The EGI Awards recognize organizations that made innovative GIS programs, projects, and implementations. It has become a symbol of pride and achievement for those who receive it. Last year, the EGI Award is being transformed into a physical object that reflect the same sense of pride.
The new EGI trophy has been commissioned to leading Welsh sculptor and blacksmith, Gideon Petersen. After studying arts and sculpture at the Wimbledon School of Art, Gideon returned to Wales to focus on making sculptures. His body of work, made from different metals and other elements, is heavily influenced by his Celtic roots. His many prestigious public arts projects can be seen in Wales and elsewhere in the UK including the Millennium Stadium and the Wales Millennium Centre in Cardiff.
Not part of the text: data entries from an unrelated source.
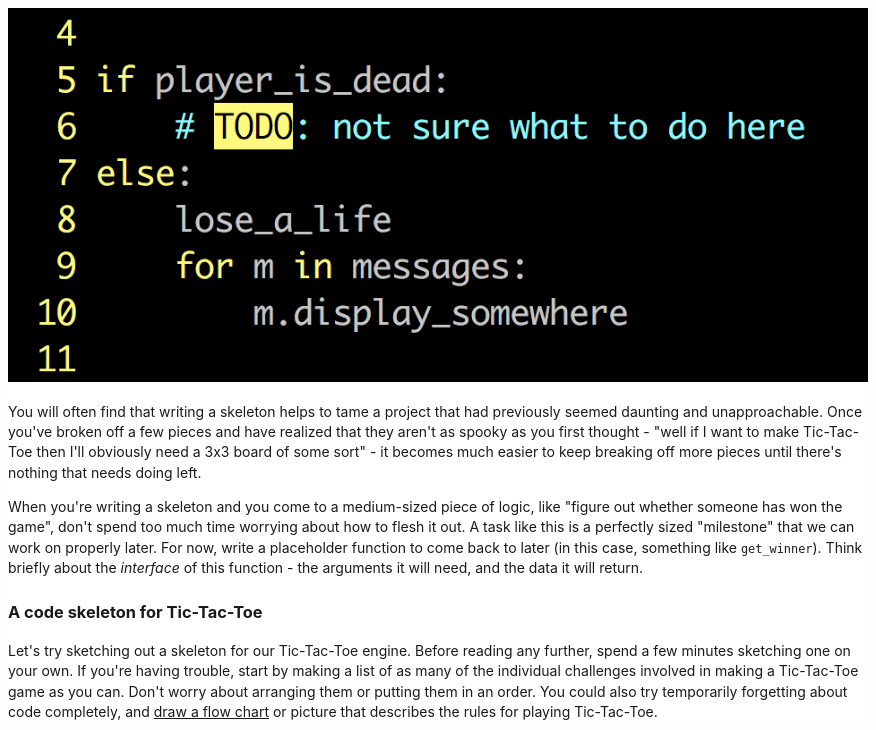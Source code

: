 <p style="text-align: center">
<img src="/images/tictactoe-code-skeleton.png" />
</p>

You will often find that writing a skeleton helps to tame a project that had previously seemed daunting and unapproachable. Once you've broken off a few pieces and have realized that they aren't as spooky as you first thought - "well if I want to make Tic-Tac-Toe then I'll obviously need a 3x3 board of some sort" - it becomes much easier to keep breaking off more pieces until there's nothing that needs doing left.

When you're writing a skeleton and you come to a medium-sized piece of logic, like "figure out whether someone has won the game", don't spend too much time worrying about how to flesh it out. A task like this is a perfectly sized "milestone" that we can work on properly later. For now, write a placeholder function to come back to later (in this case, something like `get_winner`). Think briefly about the *interface* of this function - the arguments it will need, and the data it will return.

### A code skeleton for Tic-Tac-Toe

Let's try sketching out a skeleton for our Tic-Tac-Toe engine. Before reading any further, spend a few minutes sketching one on your own. If you're having trouble, start by making a list of as many of the individual challenges involved in making a Tic-Tac-Toe game as you can. Don't worry about arranging them or putting them in an order. You could also try temporarily forgetting about code completely, and [draw a flow chart](https://www.draw.io/) or picture that describes the rules for playing Tic-Tac-Toe.

<p style="text-align: center">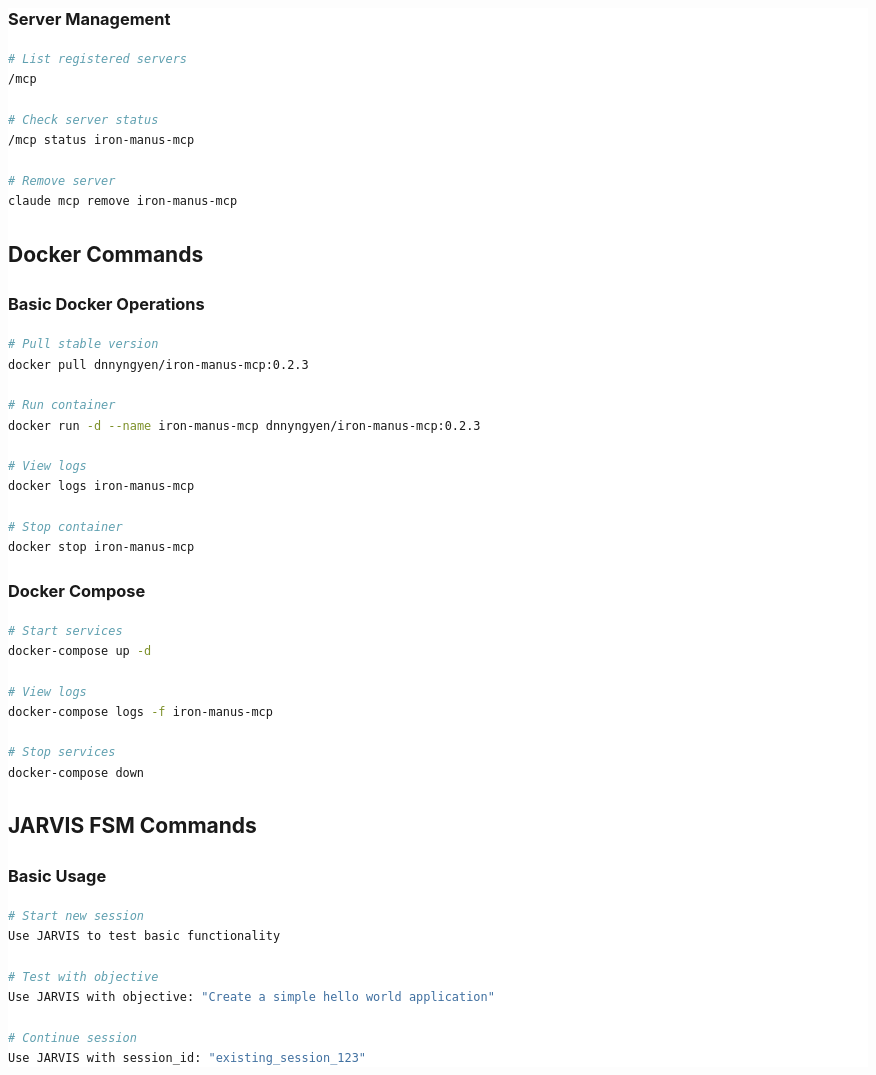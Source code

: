 ### Server Management
```bash
# List registered servers
/mcp

# Check server status
/mcp status iron-manus-mcp

# Remove server
claude mcp remove iron-manus-mcp
```

## Docker Commands

### Basic Docker Operations
```bash
# Pull stable version
docker pull dnnyngyen/iron-manus-mcp:0.2.3

# Run container
docker run -d --name iron-manus-mcp dnnyngyen/iron-manus-mcp:0.2.3

# View logs
docker logs iron-manus-mcp

# Stop container
docker stop iron-manus-mcp
```

### Docker Compose
```bash
# Start services
docker-compose up -d

# View logs
docker-compose logs -f iron-manus-mcp

# Stop services
docker-compose down
```

## JARVIS FSM Commands

### Basic Usage
```bash
# Start new session
Use JARVIS to test basic functionality

# Test with objective
Use JARVIS with objective: "Create a simple hello world application"

# Continue session
Use JARVIS with session_id: "existing_session_123"
```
The inspiration for the trophy is the Wind Tower. A traditional Middle Eastern architecture, the wind tower or sometimes referred to as wind catcher, provides natural ventilation in buildings. In the UAE, they came into use sometime after 1850, in settlements such as Bastikiya, a historic trading port in Dubai. It has since become a symbol of heritage, not just in UAE but also throughout the GCC countries.
A contemporary interpretation, the EGI trophy captures the heart of this archetypal structure with the use of the diagonal walls that are essential for the wind to get funneled inside a building.
Each trophy will be hand forged, textured and polished into a precious sculpture fitting for a symbol of achievement.